Elizabeth Catlett, Cartas, 1986.

Elizabeth Catlett, Cartas, 1986. Lithograph, 28 x 19 inches. © Elizabeth Catlett. From the Grant Hill Collection of African American Art.

Romare Bearden, The Conjur Woman,circa 1979.

Romare Bearden, The Conjur Woman, circa 1979. Collage on board,23 x 15 inches. Lent by Evelyn N. Boulware and
Russell J.Goings.

Something All Our Own: The Grant Hill Collection of African American Art," which began a six-city national tour at the Orlando Museum of Art in November 2003, culminates at Duke's Nasher Museum of Art with a special exhibit from March 4 through July 16. The collection of Hill '94, the former Duke basketball star who now plays for the NBA's Orlando Magic, includes forty-six paintings, collages, sculptures, and works on paper by the most important African-American artists of the twentieth century. The exhibition includes collages, prints, sculptures, and paintings by Romare Bearden, Elizabeth Catlett, and John Biggers. Alongside those works are moody, solitary paintings by Hughie Lee-Smith, paintings by self-taught artist John Coleman, and sketches and paintings by the late Arthello Beck Jr.

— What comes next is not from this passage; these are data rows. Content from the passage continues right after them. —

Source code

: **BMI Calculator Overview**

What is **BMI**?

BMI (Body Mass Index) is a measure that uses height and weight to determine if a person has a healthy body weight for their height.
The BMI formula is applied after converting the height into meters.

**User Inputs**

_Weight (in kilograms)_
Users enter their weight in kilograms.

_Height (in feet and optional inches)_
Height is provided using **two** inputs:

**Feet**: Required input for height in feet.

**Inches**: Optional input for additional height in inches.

"I am especially pleased to bring art and basketball together at Duke during the museum's inaugural year--and at the start of March Madness," says Kimerly Rorschach, the Mary D.B.T. and James H. Semans Director of the Nasher Museum. "Mr. Hill's exhibition is an exciting opportunity for the museum to reach new audiences."

"Something All Our Own" coincides with the Nasher Museum's "Conjuring Bearden," a new exhibition that explores artist Romare Bearden's careerlong fascination with the "conjur" woman. Both shows will be accompanied by a range of interdisciplinary programs, including a two-day scholarly symposium on Bearden, a film series, jazz concert, and Family Day event.

The Nasher Museum is the final venue for the Hill collection, which traveled to New Orleans, Baltimore, Dallas, Houston, and the Basketball Hall of Fame in Springfield, Massachusetts. Hill and his wife, five-time Grammy nominee Tamia Hill, collected works over the past nine years to build "Something All Our Own." Hill, a six-time NBA All-Star, says his love of art and sports was inspired by his father, former Dallas Cowboys running back Calvin Hill.

"I wanted to be like my father," says Hill, an integral part of two Duke national championship teams. "As a child, our home was filled with paintings, sculptures, and artifacts from places throughout the world, but especially what my father calls 'Third World' art. It had a profound impact on me and shaped my own thinking about collecting African-American art and sharing my collection."

"Something All Our Own" was organized by Hill and Alvia J. Wardlaw, director/curator of the University Museum at Texas Southern University and curator of modern and contemporary art at the Museum of Fine Arts, Houston. The exhibition is sponsored by Wachovia Corporation.